Source material ::
########
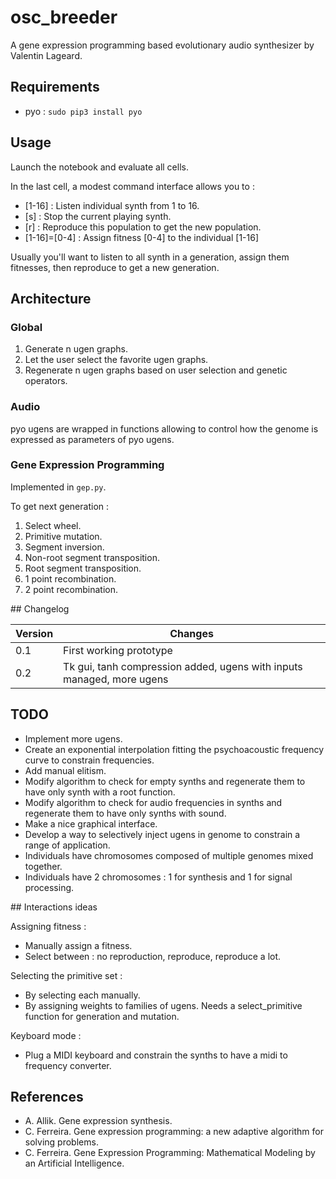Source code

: # osc_breeder

A gene expression programming based evolutionary audio synthesizer by Valentin Lageard.

## Requirements

- pyo : `sudo pip3 install pyo`

## Usage

Launch the notebook and evaluate all cells.

In the last cell, a modest command interface allows you to :
- [1-16] : Listen individual synth from 1 to 16.
- [s] : Stop the current playing synth.
- [r] : Reproduce this population to get the new population.
- [1-16]=[0-4] : Assign fitness [0-4] to the individual [1-16]

Usually you'll want to listen to all synth in a generation, assign them fitnesses, then reproduce to get a new generation.

## Architecture

### Global

1. Generate n ugen graphs.
2. Let the user select the favorite ugen graphs.
3. Regenerate n ugen graphs based on user selection and genetic operators.

### Audio

pyo ugens are wrapped in functions allowing to control how the genome is expressed as parameters of pyo ugens.

### Gene Expression Programming
Implemented in `gep.py`.

To get next generation :
1. Select wheel.
2. Primitive mutation.
3. Segment inversion.
4. Non-root segment transposition.
5. Root segment transposition.
6. 1 point recombination.
7. 2 point recombination.

## Changelog

Version|Changes
-|-
0.1|First working prototype
0.2|Tk gui, tanh compression added, ugens with inputs managed, more ugens

## TODO
- Implement more ugens.
- Create an exponential interpolation fitting the psychoacoustic frequency curve to constrain frequencies.
- Add manual elitism.
- Modify algorithm to check for empty synths and regenerate them to have only synth with a root function.
- Modify algorithm to check for audio frequencies in synths and regenerate them to have only synths with sound.
- Make a nice graphical interface.
- Develop a way to selectively inject ugens in genome to constrain a range of application.
- Individuals have chromosomes composed of multiple genomes mixed together.
- Individuals have 2 chromosomes : 1 for synthesis and 1 for signal processing.

## Interactions ideas

Assigning fitness :
- Manually assign a fitness.
- Select between : no reproduction, reproduce, reproduce a lot.

Selecting the primitive set :
- By selecting each manually.
- By assigning weights to families of ugens. Needs a select_primitive function for generation and mutation.

Keyboard mode : 
- Plug a MIDI keyboard and constrain the synths to have a midi to frequency converter.

## References

- A. Allik. Gene expression synthesis.
- C. Ferreira. Gene expression programming: a new adaptive algorithm for solving problems.
- C. Ferreira. Gene Expression Programming: Mathematical Modeling by an Artificial Intelligence.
########
Work task :: The answer is the run of lines above from the line containing "6. 1 point recombination." through the line containing "## References", copied exactly and alone.

Response ::
6. 1 point recombination.
7. 2 point recombination.

## Changelog

Version|Changes
-|-
0.1|First working prototype
0.2|Tk gui, tanh compression added, ugens with inputs managed, more ugens

## TODO
- Implement more ugens.
- Create an exponential interpolation fitting the psychoacoustic frequency curve to constrain frequencies.
- Add manual elitism.
- Modify algorithm to check for empty synths and regenerate them to have only synth with a root function.
- Modify algorithm to check for audio frequencies in synths and regenerate them to have only synths with sound.
- Make a nice graphical interface.
- Develop a way to selectively inject ugens in genome to constrain a range of application.
- Individuals have chromosomes composed of multiple genomes mixed together.
- Individuals have 2 chromosomes : 1 for synthesis and 1 for signal processing.

## Interactions ideas

Assigning fitness :
- Manually assign a fitness.
- Select between : no reproduction, reproduce, reproduce a lot.

Selecting the primitive set :
- By selecting each manually.
- By assigning weights to families of ugens. Needs a select_primitive function for generation and mutation.

Keyboard mode : 
- Plug a MIDI keyboard and constrain the synths to have a midi to frequency converter.

## References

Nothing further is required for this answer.